I remember watching a 'making of GOT' featurette and the costume designers were discussing how they selected the clothing for the different families, and how they considered the climate and also the wealth and trade of the societies.  So the Starks coming from the poorer, more isolated and colder north wore clothing that was significantly different from the Lannisters or Tyrells from the richer, more trade connected and warmer south.  Including the fabrics and dyes that were available, the use of more intricate designs and workmanship etc.  

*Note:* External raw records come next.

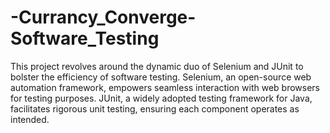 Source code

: # -Currancy_Converge-Software_Testing
This project revolves around the dynamic duo of Selenium and JUnit to bolster the efficiency of software testing. 
Selenium, an open-source web automation framework, empowers seamless interaction with web browsers for testing purposes. 
JUnit, a widely adopted testing framework for Java, facilitates rigorous unit testing, ensuring each component operates as intended.
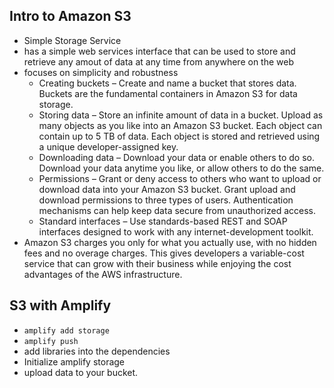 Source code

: ## Intro to Amazon S3
- Simple Storage Service
- has a simple web services interface that can be used to store and retrieve any amout of data at any time from anywhere on the web
- focuses on simplicity and robustness
  - Creating buckets – Create and name a bucket that stores data. Buckets are the fundamental containers in Amazon S3 for data storage.
  - Storing data – Store an infinite amount of data in a bucket. Upload as many objects as you like into an Amazon S3 bucket. Each object can contain up to 5 TB of data. Each object is stored and retrieved using a unique developer-assigned key.
  - Downloading data – Download your data or enable others to do so. Download your data anytime you like, or allow others to do the same.
  - Permissions – Grant or deny access to others who want to upload or download data into your Amazon S3 bucket. Grant upload and download permissions to three types of users. Authentication mechanisms can help keep data secure from unauthorized access.
  - Standard interfaces – Use standards-based REST and SOAP interfaces designed to work with any internet-development toolkit.
- Amazon S3 charges you only for what you actually use, with no hidden fees and no overage charges. This gives developers a variable-cost service that can grow with their business while enjoying the cost advantages of the AWS infrastructure.

## S3 with Amplify
- `amplify add storage`
- `amplify push`
- add libraries into the dependencies
- Initialize amplify storage
- upload data to your bucket. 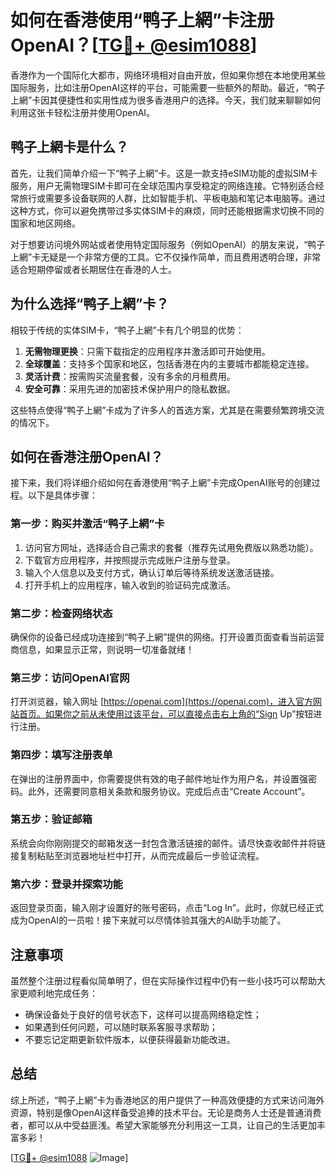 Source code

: # 如何在香港使用“鸭子上網”卡注册OpenAI？[[TG💪+ @esim1088](https://t.me/s/esim1088)]

香港作为一个国际化大都市，网络环境相对自由开放，但如果你想在本地使用某些国际服务，比如注册OpenAI这样的平台，可能需要一些额外的帮助。最近，“鸭子上網”卡因其便捷性和实用性成为很多香港用户的选择。今天，我们就来聊聊如何利用这张卡轻松注册并使用OpenAI。

## 鸭子上網卡是什么？

首先，让我们简单介绍一下“鸭子上網”卡。这是一款支持eSIM功能的虚拟SIM卡服务，用户无需物理SIM卡即可在全球范围内享受稳定的网络连接。它特别适合经常旅行或需要多设备联网的人群，比如智能手机、平板电脑和笔记本电脑等。通过这种方式，你可以避免携带过多实体SIM卡的麻烦，同时还能根据需求切换不同的国家和地区网络。

对于想要访问境外网站或者使用特定国际服务（例如OpenAI）的朋友来说，“鸭子上網”卡无疑是一个非常方便的工具。它不仅操作简单，而且费用透明合理，非常适合短期停留或者长期居住在香港的人士。

## 为什么选择“鸭子上網”卡？

相较于传统的实体SIM卡，“鸭子上網”卡有几个明显的优势：

1. **无需物理更换**：只需下载指定的应用程序并激活即可开始使用。
2. **全球覆盖**：支持多个国家和地区，包括香港在内的主要城市都能稳定连接。
3. **灵活计费**：按需购买流量套餐，没有多余的月租费用。
4. **安全可靠**：采用先进的加密技术保护用户的隐私数据。

这些特点使得“鸭子上網”卡成为了许多人的首选方案，尤其是在需要频繁跨境交流的情况下。

## 如何在香港注册OpenAI？

接下来，我们将详细介绍如何在香港使用“鸭子上網”卡完成OpenAI账号的创建过程。以下是具体步骤：

### 第一步：购买并激活“鸭子上網”卡

1. 访问官方网址，选择适合自己需求的套餐（推荐先试用免费版以熟悉功能）。
2. 下载官方应用程序，并按照提示完成账户注册与登录。
3. 输入个人信息以及支付方式，确认订单后等待系统发送激活链接。
4. 打开手机上的应用程序，输入收到的验证码完成激活。

### 第二步：检查网络状态

确保你的设备已经成功连接到“鸭子上網”提供的网络。打开设置页面查看当前运营商信息，如果显示正常，则说明一切准备就绪！

### 第三步：访问OpenAI官网

打开浏览器，输入网址 [https://openai.com](https://openai.com)，进入官方网站首页。如果你之前从未使用过该平台，可以直接点击右上角的“Sign Up”按钮进行注册。

### 第四步：填写注册表单

在弹出的注册界面中，你需要提供有效的电子邮件地址作为用户名，并设置强密码。此外，还需要同意相关条款和服务协议。完成后点击“Create Account”。

### 第五步：验证邮箱

系统会向你刚刚提交的邮箱发送一封包含激活链接的邮件。请尽快查收邮件并将链接复制粘贴至浏览器地址栏中打开，从而完成最后一步验证流程。

### 第六步：登录并探索功能

返回登录页面，输入刚才设置好的账号密码，点击“Log In”。此时，你就已经正式成为OpenAI的一员啦！接下来就可以尽情体验其强大的AI助手功能了。

## 注意事项

虽然整个注册过程看似简单明了，但在实际操作过程中仍有一些小技巧可以帮助大家更顺利地完成任务：

- 确保设备处于良好的信号状态下，这样可以提高网络稳定性；
- 如果遇到任何问题，可以随时联系客服寻求帮助；
- 不要忘记定期更新软件版本，以便获得最新功能改进。

## 总结

综上所述，“鸭子上網”卡为香港地区的用户提供了一种高效便捷的方式来访问海外资源，特别是像OpenAI这样备受追捧的技术平台。无论是商务人士还是普通消费者，都可以从中受益匪浅。希望大家能够充分利用这一工具，让自己的生活更加丰富多彩！

[[TG💪+ @esim1088](https://t.me/s/esim1088) ![Image](https://i.postimg.cc/4NQfJmqS/Snipaste-2025-05-13-00-14-12.png)] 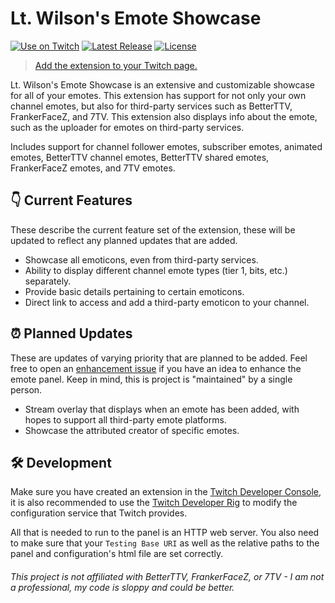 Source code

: # Lt. Wilson's Emote Showcase 
[![Use on Twitch](https://img.shields.io/badge/Extension-On%20Twitch-blueviolet?style=for-the-badge)](https://dashboard.twitch.tv/extensions/z74n08zmes3d4urpt7xvri40ayu8xl) [![Latest Release](https://img.shields.io/github/v/release/rcwdev/emote-showcase?style=for-the-badge)](https://github.com/rcwdev/emote-showcase/releases) [![License](https://img.shields.io/github/license/rcwdev/emote-showcase?style=for-the-badge)](./LICENSE)

> [Add the extension to your Twitch page.](https://dashboard.twitch.tv/extensions/z74n08zmes3d4urpt7xvri40ayu8xl)

Lt. Wilson's Emote Showcase is an extensive and customizable showcase for all of your emotes. This extension has support for not only your own channel emotes, but also for third-party services such as BetterTTV, FrankerFaceZ, and 7TV. This extension also displays info about the emote, such as the uploader for emotes on third-party services.

Includes support for channel follower emotes, subscriber emotes, animated emotes, BetterTTV channel emotes, BetterTTV shared emotes, FrankerFaceZ emotes, and 7TV emotes.

## 👇 Current Features

These describe the current feature set of the extension, these will be updated to reflect any planned updates that are added.

- Showcase all emoticons, even from third-party services.
- Ability to display different channel emote types (tier 1, bits, etc.) separately.
- Provide basic details pertaining to certain emoticons.
- Direct link to access and add a third-party emoticon to your channel.

## ⏰ Planned Updates

These are updates of varying priority that are planned to be added. Feel free to open an [enhancement issue](https://github.com/rcwdev/emote-showcase/issues) if you have an idea to enhance the emote panel. Keep in mind, this is project is "maintained" by a single person.

- Stream overlay that displays when an emote has been added, with hopes to support all third-party emote platforms.
- Showcase the attributed creator of specific emotes.

## 🛠️ Development

Make sure you have created an extension in the [Twitch Developer Console](https://dev.twitch.tv/console), it is also recommended to use the [Twitch Developer Rig](https://dev.twitch.tv/docs/extensions/rig) to modify the configuration service that Twitch provides.

All that is needed to run to the panel is an HTTP web server. You also need to make sure that your `Testing Base URI` as well as the relative paths to the panel and configuration's html file are set correctly.

###### This project is not affiliated with BetterTTV, FrankerFaceZ, or 7TV - I am not a professional, my code is sloppy and could be better.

I love the attention to detail of a well made film production - there is so much effort and thought expended, no wonder the visual effect is so rich.


----------



## Gryphos (Mar 19, 2015)

I've thought a fair bit about the clothes of my characters and their world, which takes much of its aesthetic influence from the 19th century. The general clothing aesthetic I've come up with (for the area in which the story takes place in, at least) is what I've dubbed 'eccentric Victorian'. By this I mean the standard Victorian conventions of frock coats, three-pieces, top hats, corsets, etc. but with added details that would possibly make it rather out of place in the real 19th century. I'm talking prestigious guilds whose members wear feathered tricorns; suits with jackets that have golden dragon patterns embroidered along the lapel; copious amounts of floral patterned silk scarfs, that kind of thing. And of course, every gentleman worth his soul has a pocket watch and handkerchief.


----------



## Reilith (Mar 24, 2015)

I like to go wild with the clothes and fashion, but for now I have kept it pretty simple in my WIP. Since the story is set at Court grounds, but it's also a Mage school the Apprentices wear crimson robes, which can just slightly vary in design, while the general Mages usually wear different shades of red or black, or combined.
For the Court I am thinking lavish dresses, elaborate embroidery, suits and coats, funky hair accessorizes etc. There is also another culture I am mixing in from a nearby archipelago, where more of a tropical climate and tribal way of life dictates the clothing - I haven't really set my mind on anything particular yet, but I will try to look up ancient Mayan and Aztec cultures so I can mix something up. Another nomadic people in the South are going to have more of a Native Indian feel.


----------



## ThinkerX (Mar 24, 2015)

Oh, I've given some scattershot thought to fashion in apathetic effort to make different area's in my world 'stand apart'

Solarian Empire - the biggie - extends from the temperate to subtropical zones and runs several thousand miles east to west.  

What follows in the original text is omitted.